• **THE PROBLEM**: Without reproducing any picture, copy the records word for word.

• **INFORMATION SHOWN**:
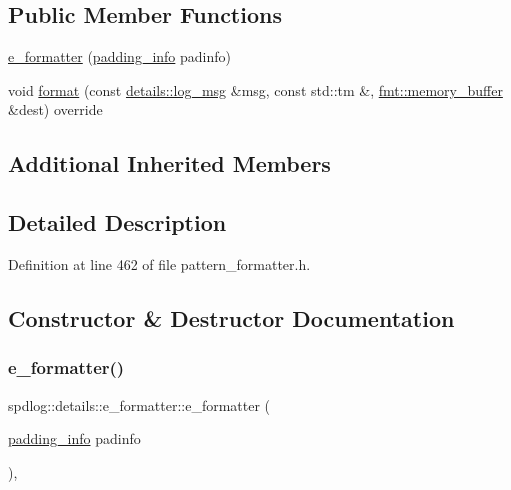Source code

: \subsection*{Public Member Functions}
\begin{DoxyCompactItemize}
\item 
\hyperlink{classspdlog_1_1details_1_1e__formatter_a75148ba81c9eac2025b6c405acd51ea3}{e\+\_\+formatter} (\hyperlink{structspdlog_1_1details_1_1padding__info}{padding\+\_\+info} padinfo)
\item 
void \hyperlink{classspdlog_1_1details_1_1e__formatter_a931a5482cce50c580dd4e570fd27e976}{format} (const \hyperlink{structspdlog_1_1details_1_1log__msg}{details\+::log\+\_\+msg} \&msg, const std\+::tm \&, \hyperlink{format_8h_a21cbf729f69302f578e6db21c5e9e0d2}{fmt\+::memory\+\_\+buffer} \&dest) override
\end{DoxyCompactItemize}
\subsection*{Additional Inherited Members}


\subsection{Detailed Description}


Definition at line 462 of file pattern\+\_\+formatter.\+h.



\subsection{Constructor \& Destructor Documentation}
\mbox{\label{classspdlog_1_1details_1_1e__formatter_a75148ba81c9eac2025b6c405acd51ea3}} 
\subsubsection{\texorpdfstring{e\+\_\+formatter()}{e\_formatter()}}
{\footnotesize\ttfamily spdlog\+::details\+::e\+\_\+formatter\+::e\+\_\+formatter (\begin{DoxyParamCaption}\item[{\hyperlink{structspdlog_1_1details_1_1padding__info}{padding\+\_\+info}}]{padinfo }\end{DoxyParamCaption})\hspace{0.3cm}{\ttfamily [inline]}, {\ttfamily [explicit]}}



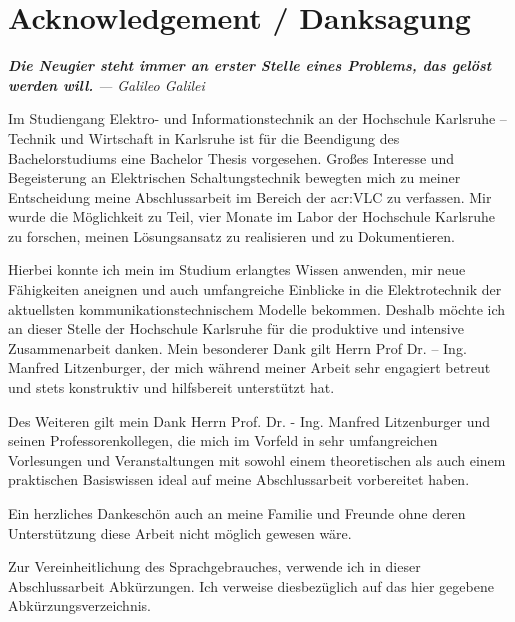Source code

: \chapter*{Acknowledgement / Danksagung}

\textit{\textbf{Die Neugier steht immer an erster Stelle eines Problems, das gelöst
		werden will.}}
\textit{— Galileo Galilei}


Im Studiengang Elektro- und Informationstechnik an der Hochschule Karlsruhe – Technik und Wirtschaft in Karlsruhe ist für die Beendigung des Bachelorstudiums eine Bachelor Thesis vorgesehen. Großes Interesse und Begeisterung an Elektrischen Schaltungstechnik bewegten mich zu meiner Entscheidung meine Abschlussarbeit im Bereich der \gls{acr:VLC} zu verfassen. Mir wurde die Möglichkeit zu Teil, vier Monate im Labor der Hochschule Karlsruhe zu forschen, meinen Lösungsansatz zu realisieren und zu Dokumentieren.

Hierbei konnte ich mein im Studium erlangtes Wissen anwenden, mir neue Fähigkeiten aneignen und auch umfangreiche Einblicke in die Elektrotechnik der aktuellsten kommunikationstechnischem Modelle bekommen. Deshalb möchte ich an dieser Stelle der Hochschule Karlsruhe für die produktive und intensive Zusammenarbeit danken. Mein besonderer Dank gilt Herrn Prof Dr. – Ing. Manfred Litzenburger, der mich während meiner Arbeit sehr engagiert betreut und stets konstruktiv und hilfsbereit unterstützt hat.

Des Weiteren gilt mein Dank Herrn Prof. Dr. - Ing. Manfred Litzenburger und seinen Professorenkollegen, die mich im Vorfeld in sehr umfangreichen Vorlesungen und Veranstaltungen mit sowohl einem theoretischen als auch einem praktischen Basiswissen ideal auf meine Abschlussarbeit vorbereitet haben.

Ein herzliches Dankeschön auch an meine Familie und Freunde ohne deren Unterstützung
diese Arbeit nicht möglich gewesen wäre.

Zur Vereinheitlichung des Sprachgebrauches, verwende ich in dieser Abschlussarbeit Abkürzungen. Ich verweise diesbezüglich auf das hier gegebene Abkürzungsverzeichnis.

• **EXERCISE OUTPUT**:
Source code

: \subsection*{Public Member Functions}
\begin{DoxyCompactItemize}
\item 
\hyperlink{classspdlog_1_1details_1_1e__formatter_a75148ba81c9eac2025b6c405acd51ea3}{e\+\_\+formatter} (\hyperlink{structspdlog_1_1details_1_1padding__info}{padding\+\_\+info} padinfo)
\item 
void \hyperlink{classspdlog_1_1details_1_1e__formatter_a931a5482cce50c580dd4e570fd27e976}{format} (const \hyperlink{structspdlog_1_1details_1_1log__msg}{details\+::log\+\_\+msg} \&msg, const std\+::tm \&, \hyperlink{format_8h_a21cbf729f69302f578e6db21c5e9e0d2}{fmt\+::memory\+\_\+buffer} \&dest) override
\end{DoxyCompactItemize}
\subsection*{Additional Inherited Members}


\subsection{Detailed Description}


Definition at line 462 of file pattern\+\_\+formatter.\+h.



\subsection{Constructor \& Destructor Documentation}
\mbox{\label{classspdlog_1_1details_1_1e__formatter_a75148ba81c9eac2025b6c405acd51ea3}} 
\subsubsection{\texorpdfstring{e\+\_\+formatter()}{e\_formatter()}}
{\footnotesize\ttfamily spdlog\+::details\+::e\+\_\+formatter\+::e\+\_\+formatter (\begin{DoxyParamCaption}\item[{\hyperlink{structspdlog_1_1details_1_1padding__info}{padding\+\_\+info}}]{padinfo }\end{DoxyParamCaption})\hspace{0.3cm}{\ttfamily [inline]}, {\ttfamily [explicit]}}



Source code

: \chapter*{Acknowledgement / Danksagung}

\textit{\textbf{Die Neugier steht immer an erster Stelle eines Problems, das gelöst
		werden will.}}
\textit{— Galileo Galilei}


Im Studiengang Elektro- und Informationstechnik an der Hochschule Karlsruhe – Technik und Wirtschaft in Karlsruhe ist für die Beendigung des Bachelorstudiums eine Bachelor Thesis vorgesehen. Großes Interesse und Begeisterung an Elektrischen Schaltungstechnik bewegten mich zu meiner Entscheidung meine Abschlussarbeit im Bereich der \gls{acr:VLC} zu verfassen. Mir wurde die Möglichkeit zu Teil, vier Monate im Labor der Hochschule Karlsruhe zu forschen, meinen Lösungsansatz zu realisieren und zu Dokumentieren.

Hierbei konnte ich mein im Studium erlangtes Wissen anwenden, mir neue Fähigkeiten aneignen und auch umfangreiche Einblicke in die Elektrotechnik der aktuellsten kommunikationstechnischem Modelle bekommen. Deshalb möchte ich an dieser Stelle der Hochschule Karlsruhe für die produktive und intensive Zusammenarbeit danken. Mein besonderer Dank gilt Herrn Prof Dr. – Ing. Manfred Litzenburger, der mich während meiner Arbeit sehr engagiert betreut und stets konstruktiv und hilfsbereit unterstützt hat.

Des Weiteren gilt mein Dank Herrn Prof. Dr. - Ing. Manfred Litzenburger und seinen Professorenkollegen, die mich im Vorfeld in sehr umfangreichen Vorlesungen und Veranstaltungen mit sowohl einem theoretischen als auch einem praktischen Basiswissen ideal auf meine Abschlussarbeit vorbereitet haben.

Ein herzliches Dankeschön auch an meine Familie und Freunde ohne deren Unterstützung
diese Arbeit nicht möglich gewesen wäre.

Zur Vereinheitlichung des Sprachgebrauches, verwende ich in dieser Abschlussarbeit Abkürzungen. Ich verweise diesbezüglich auf das hier gegebene Abkürzungsverzeichnis.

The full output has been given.